KÖLN (MedCon) – In Deutschland werden nach wie vor viel weniger Patienten mit rekombinantem Faktor VIII behandelt als etwa in Frankreich, Dänemark, Schweden oder den USA, wo mehr als 80 Prozent biotechnisch hergestellte FVIII-Präparate erhalten. Ein Grund dafür könnte in der größeren Skepsis der Deutschen gegenüber allem liegen, was mit Gentechnik in Verbindung gebracht wird.

Doch Achtung: Wer nicht gut informiert ist, läuft Gefahr, Äpfel mit Birnen zu vergleichen. Denn anders als die "grüne Biotechnologie", die versucht, durch genetische Veränderungen gegen Parasiten und Krankheiten resistente Pflanzen zu züchten, werden bei der "roten Biotechnologie" mithilfe von Zellen menschliche Proteine möglichst naturidentisch erzeugt.

Genau das ist auch beim Faktor VIII der Fall: Wissenschaftler haben dazu die Erbinformation, die zu seiner Produktion benötigt wird, in eine bestimmte Zelllinie – die vom Chinesischen Hamster stammt – eingebaut. Das erste mithilfe dieser Hamsterzellen erzeugte Produkt wurde bereits 1992 in Schweden und den USA zugelassen.

Damals wurden noch tierische und menschliche Proteine eingesetzt, um die Hamsterzellen in Bioreaktoren gut wachsen zu lassen. Außerdem kam das aus Plasma stammende Protein Albumin als Stabilisator des Faktor VIII zum Einsatz. Auch bei der Herstellung des FVIII-Antikörpers, der zur Aufreinigung des Faktor VIII notwendig ist, kamen Fremdproteine zum Einsatz.

Potenzielle Viren, die mit diesen Fremdproteinen übertragen werden könnten, wurden zwar inaktiviert, aber die Krankheiten Scrapie (beim Schaf), BSE (beim Rind) und vCJK (beim Menschen) zeigen, dass dies möglicherweise nicht reicht: Als Auslöser dieser Erkrankungen wurden natürliche, aber falsch gefaltete Proteine (Prionen) identifiziert – die von einer solchen Virusinaktivierung nicht erfasst werden.
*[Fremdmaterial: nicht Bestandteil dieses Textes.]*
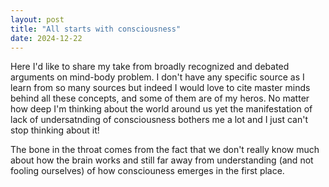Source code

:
 ```yaml
---
layout: post
title: "All starts with consciousness"
date: 2024-12-22
---
```

Here I'd like to share my take from broadly recognized and debated arguments on mind-body problem. I don't have any specific source as I learn from so many sources but indeed I would love to cite master minds behind all these concepts, and some of them are of my heros. No matter how deep I'm thinking about the world around us yet the manifestation of lack of undersatnding of consciousness bothers me a lot and I just can't stop thinking about it! 

The bone in the throat comes from the fact that we don't really know much about how the brain works and still far away from understanding (and not fooling ourselves) of how consciouness emerges in the first place. 
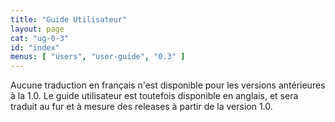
 ```yaml
---
title: "Guide Utilisateur"
layout: page
cat: "ug-0-3"
id: "index"
menus: [ "users", "user-guide", "0.3" ]
---
```


Aucune traduction en français n'est disponible pour les versions antérieures à la 1.0.
Le guide utilisateur est toutefois disponible en anglais, et sera traduit au fur et à mesure
des releases à partir de la version 1.0.
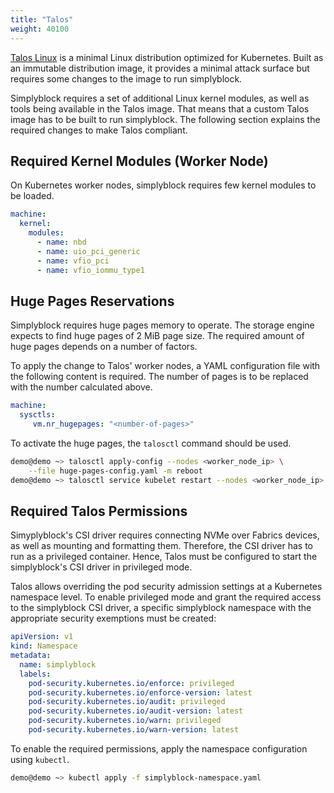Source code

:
 ```yaml
---
title: "Talos"
weight: 40100
---
```

[Talos Linux](https://www.talos.dev/) is a minimal Linux distribution optimized for Kubernetes. Built as an immutable
distribution image, it provides a minimal attack surface but requires some changes to the image to run simplyblock.

Simplyblock requires a set of additional Linux kernel modules, as well as tools being available in the Talos image.
That means that a custom Talos image has to be built to run simplyblock. The following section explains the required
changes to make Talos compliant.


## Required Kernel Modules (Worker Node)
On Kubernetes worker nodes, simplyblock requires few kernel modules to be loaded.

```yaml title="Content of kernel-module-config.yaml"
machine:
  kernel:
    modules:
      - name: nbd 
      - name: uio_pci_generic
      - name: vfio_pci
      - name: vfio_iommu_type1
```

## Huge Pages Reservations

Simplyblock requires huge pages memory to operate. The storage engine expects to find huge pages of 2 MiB page size. The
required amount of huge pages depends on a number of factors.

To apply the change to Talos' worker nodes, a YAML configuration file with the following content is required. The number
of pages is to be replaced with the number calculated above.

```yaml title="Content of huge-pages-config.yaml"
machine:
  sysctls:
     vm.nr_hugepages: "<number-of-pages>"
```

To activate the huge pages, the `talosctl` command should be used.

```bash title="Enable Huge Pages in Talos"
demo@demo ~> talosctl apply-config --nodes <worker_node_ip> \
    --file huge-pages-config.yaml -m reboot
demo@demo ~> talosctl service kubelet restart --nodes <worker_node_ip>
```

## Required Talos Permissions

Simyplyblock's CSI driver requires connecting NVMe over Fabrics devices, as well as mounting and formatting them.
Therefore, the CSI driver has to run as a privileged container. Hence, Talos must be configured to start the
simplyblock's CSI driver in privileged mode. 

Talos allows overriding the pod security admission settings at a Kubernetes namespace level. To enable privileged mode
and grant the required access to the simplyblock CSI driver, a specific simplyblock namespace with the appropriate
security exemptions must be created:

```yaml title="Content of simplyblock-namespace.yaml"
apiVersion: v1
kind: Namespace
metadata:
  name: simplyblock
  labels:
    pod-security.kubernetes.io/enforce: privileged
    pod-security.kubernetes.io/enforce-version: latest
    pod-security.kubernetes.io/audit: privileged
    pod-security.kubernetes.io/audit-version: latest
    pod-security.kubernetes.io/warn: privileged
    pod-security.kubernetes.io/warn-version: latest
```

To enable the required permissions, apply the namespace configuration using `kubectl`.

```bash title="Enabled privileged mode for simplyblock"
demo@demo ~> kubectl apply -f simplyblock-namespace.yaml
```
Das Risiko durch Prionen ist zwar selbst bei der Herstellung von plasmatischem Faktor VIII äußerst gering, da sie bei der Aufreinigung weitgehend entfernt werden, aber eine Ansteckung kann nicht vollständig ausgeschlossen werden.

Daher ist es am besten, von vornherein auszuschließen, dass potenzielle Krankheitserreger in ein FVIII-Präparat gelangen. Aus diesem Grund suchten Forscher nach Wegen, die Hamsterzellen in einer pflanzlichen Nährlösung zu züchten – mit Erfolg! Auch die für die Aufreinigung notwendigen Antikörper können heute ohne tierische oder menschliche Proteine hergestellt werden. Zudem wurde das früher als Stabilisator für FVIII eingesetzte Albumin gegen spezielle Zucker und Salze ausgetauscht.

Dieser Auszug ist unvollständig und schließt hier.